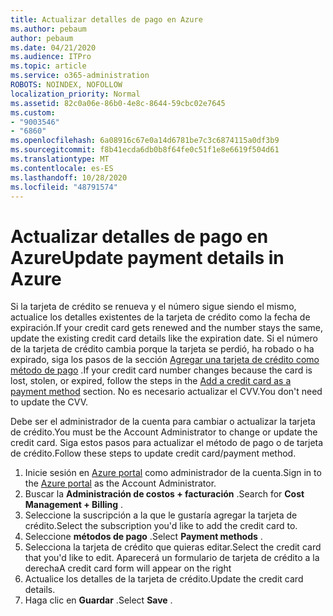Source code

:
 ```yaml
---
title: Actualizar detalles de pago en Azure
ms.author: pebaum
author: pebaum
ms.date: 04/21/2020
ms.audience: ITPro
ms.topic: article
ms.service: o365-administration
ROBOTS: NOINDEX, NOFOLLOW
localization_priority: Normal
ms.assetid: 82c0a06e-86b0-4e8c-8644-59cbc02e7645
ms.custom:
- "9003546"
- "6860"
ms.openlocfilehash: 6a08916c67e0a14d6781be7c3c6874115a0df3b9
ms.sourcegitcommit: f8b41ecda6db0b8f64fe0c51f1e8e6619f504d61
ms.translationtype: MT
ms.contentlocale: es-ES
ms.lasthandoff: 10/28/2020
ms.locfileid: "48791574"
---
```

# <a name="update-payment-details-in-azure"></a><span data-ttu-id="b6fa3-102">Actualizar detalles de pago en Azure</span><span class="sxs-lookup"><span data-stu-id="b6fa3-102">Update payment details in Azure</span></span>

<span data-ttu-id="b6fa3-103">Si la tarjeta de crédito se renueva y el número sigue siendo el mismo, actualice los detalles existentes de la tarjeta de crédito como la fecha de expiración.</span><span class="sxs-lookup"><span data-stu-id="b6fa3-103">If your credit card gets renewed and the number stays the same, update the existing credit card details like the expiration date.</span></span> <span data-ttu-id="b6fa3-104">Si el número de la tarjeta de crédito cambia porque la tarjeta se perdió, ha robado o ha expirado, siga los pasos de la sección [Agregar una tarjeta de crédito como método de pago](https://docs.microsoft.com/azure/cost-management-billing/manage/change-credit-card?WT.mc_id=Portal-Microsoft_Azure_Support#addcard) .</span><span class="sxs-lookup"><span data-stu-id="b6fa3-104">If your credit card number changes because the card is lost, stolen, or expired, follow the steps in the [Add a credit card as a payment method](https://docs.microsoft.com/azure/cost-management-billing/manage/change-credit-card?WT.mc_id=Portal-Microsoft_Azure_Support#addcard) section.</span></span> <span data-ttu-id="b6fa3-105">No es necesario actualizar el CVV.</span><span class="sxs-lookup"><span data-stu-id="b6fa3-105">You don't need to update the CVV.</span></span>

<span data-ttu-id="b6fa3-106">Debe ser el administrador de la cuenta para cambiar o actualizar la tarjeta de crédito.</span><span class="sxs-lookup"><span data-stu-id="b6fa3-106">You must be the Account Administrator to change or update the credit card.</span></span> <span data-ttu-id="b6fa3-107">Siga estos pasos para actualizar el método de pago o de tarjeta de crédito.</span><span class="sxs-lookup"><span data-stu-id="b6fa3-107">Follow these steps to update credit card/payment method.</span></span>

1. <span data-ttu-id="b6fa3-108">Inicie sesión en [Azure portal](https://portal.azure.com/) como administrador de la cuenta.</span><span class="sxs-lookup"><span data-stu-id="b6fa3-108">Sign in to the [Azure portal](https://portal.azure.com/) as the Account Administrator.</span></span>
2. <span data-ttu-id="b6fa3-109">Buscar la **Administración de costos + facturación** .</span><span class="sxs-lookup"><span data-stu-id="b6fa3-109">Search for **Cost Management + Billing** .</span></span>
3. <span data-ttu-id="b6fa3-110">Seleccione la suscripción a la que le gustaría agregar la tarjeta de crédito.</span><span class="sxs-lookup"><span data-stu-id="b6fa3-110">Select the subscription you'd like to add the credit card to.</span></span>
4. <span data-ttu-id="b6fa3-111">Seleccione **métodos de pago** .</span><span class="sxs-lookup"><span data-stu-id="b6fa3-111">Select **Payment methods** .</span></span>
5. <span data-ttu-id="b6fa3-112">Selecciona la tarjeta de crédito que quieras editar.</span><span class="sxs-lookup"><span data-stu-id="b6fa3-112">Select the credit card that you'd like to edit.</span></span> <span data-ttu-id="b6fa3-113">Aparecerá un formulario de tarjeta de crédito a la derecha</span><span class="sxs-lookup"><span data-stu-id="b6fa3-113">A credit card form will appear on the right</span></span>
6. <span data-ttu-id="b6fa3-114">Actualice los detalles de la tarjeta de crédito.</span><span class="sxs-lookup"><span data-stu-id="b6fa3-114">Update the credit card details.</span></span>
7. <span data-ttu-id="b6fa3-115">Haga clic en **Guardar** .</span><span class="sxs-lookup"><span data-stu-id="b6fa3-115">Select **Save** .</span></span>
-----
PROBLEM DETAILS: Please reproduce the listing exactly from its opening line through the line that contains "details in Azure</span></span>", both included, with all pictures omitted.

WRITTEN SOLUTION:
Source code

:
 ```yaml
---
title: Actualizar detalles de pago en Azure
ms.author: pebaum
author: pebaum
ms.date: 04/21/2020
ms.audience: ITPro
ms.topic: article
ms.service: o365-administration
ROBOTS: NOINDEX, NOFOLLOW
localization_priority: Normal
ms.assetid: 82c0a06e-86b0-4e8c-8644-59cbc02e7645
ms.custom:
- "9003546"
- "6860"
ms.openlocfilehash: 6a08916c67e0a14d6781be7c3c6874115a0df3b9
ms.sourcegitcommit: f8b41ecda6db0b8f64fe0c51f1e8e6619f504d61
ms.translationtype: MT
ms.contentlocale: es-ES
ms.lasthandoff: 10/28/2020
ms.locfileid: "48791574"
---
```

# <a name="update-payment-details-in-azure"></a><span data-ttu-id="b6fa3-102">Actualizar detalles de pago en Azure</span><span class="sxs-lookup"><span data-stu-id="b6fa3-102">Update payment details in Azure</span></span>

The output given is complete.